No dia 05.01.11, em Blumenau, um detento, durante sua saída de final de ano, foi detido com um convite para integrar uma facção criminosa. O convite possui cinco laudas, apresentando um estatuto e 10 mandamentos e objetivos do Primeiro Grupo da Capital (PGC). Chama à atenção a organização das facções, que regem até formas de filiação. Também impressiona a maior presença destas organizações na vida da população pobre.

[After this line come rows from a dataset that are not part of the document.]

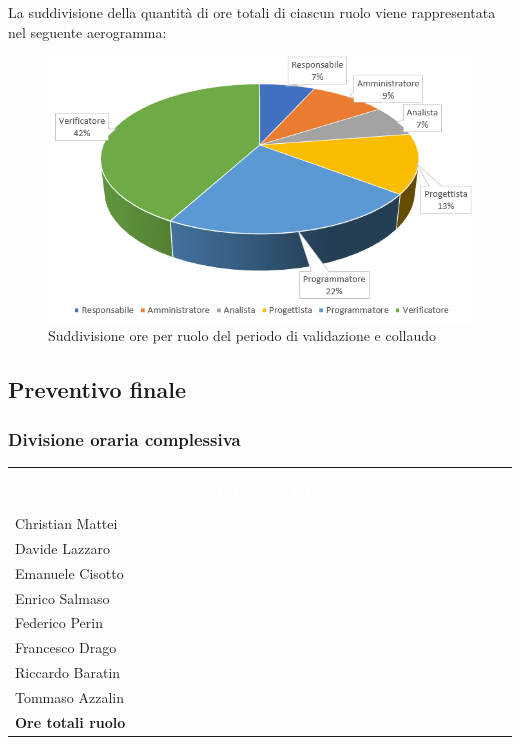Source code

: La suddivisione della quantità di ore totali di ciascun ruolo viene rappresentata nel seguente aerogramma:

\begin{figure}[h]
	\centering
	\includegraphics[scale=2.5]{sezioni/Aerogrammi/AerogrammaValidazione.png}
	\caption{Suddivisione ore per ruolo del periodo di validazione e collaudo}
\end{figure}


\clearpage
\subsection{Preventivo finale}
\subsubsection{Divisione oraria complessiva}
{
	\renewcommand{\arraystretch}{2}
	\centering
	\begin{longtable}{ C{5cm} C{1cm} C{1cm} C{1cm} C{1cm} C{1cm} C{1cm} C{3cm}}
		\textcolor{white}{\textbf{Nome membro del gruppo}} & \textcolor{white}{\textbf{RE}} & \textcolor{white}{\textbf{AM}} & \textcolor{white}{\textbf{AN}} & \textcolor{white}{\textbf{PT}} & \textcolor{white}{\textbf{PR}} & \textcolor{white}{\textbf{VE}} & \textcolor{white}{\textbf{Ore complessive}}\\	
        
        Christian Mattei & & & & & & & \\
        Davide Lazzaro & & & & & & & \\
        Emanuele Cisotto & & & & & & & \\
        Enrico Salmaso & & & & & & & \\
        Federico Perin & & & & & & & \\
        Francesco Drago & & & & & & & \\
        Riccardo Baratin & & & & & & & \\
        Tommaso Azzalin & & & & & & & \\
        \textbf{Ore totali ruolo} & & & & & & & \\
		
	\end{longtable}
}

Na opinião do deputado federal Domingos Dutra (PT-MA), relator da CPI do Sistema Carcerário (concluída em 2008), as facções preenchem o vazio deixado pelo Estado. "Quando um integrante dessas organizações morre, não é o governo, mas sim o grupo criminoso que paga pelo enterro. O Estado não fornece defensor, mas a facção criminosa paga pelo advogado. Quando a pessoa é levada para um presídio em outra cidade, quem paga o transporte dos familiares para a visita é o PCC (Primeiro Comando da Capital)".
O promotor de execuções penais do Ministério Público de São Paulo, Pedro de Jesus Juliotti, diz que nos Centros de Detenção Provisória de São Paulo, considerados os mais lotados do Estado, o crime organizado também está presente. Segundo ele: "Quando um bandido é preso, se pergunta de que grupo ele é para que seja levado para o mesmo local onde estão os integrantes de sua facção".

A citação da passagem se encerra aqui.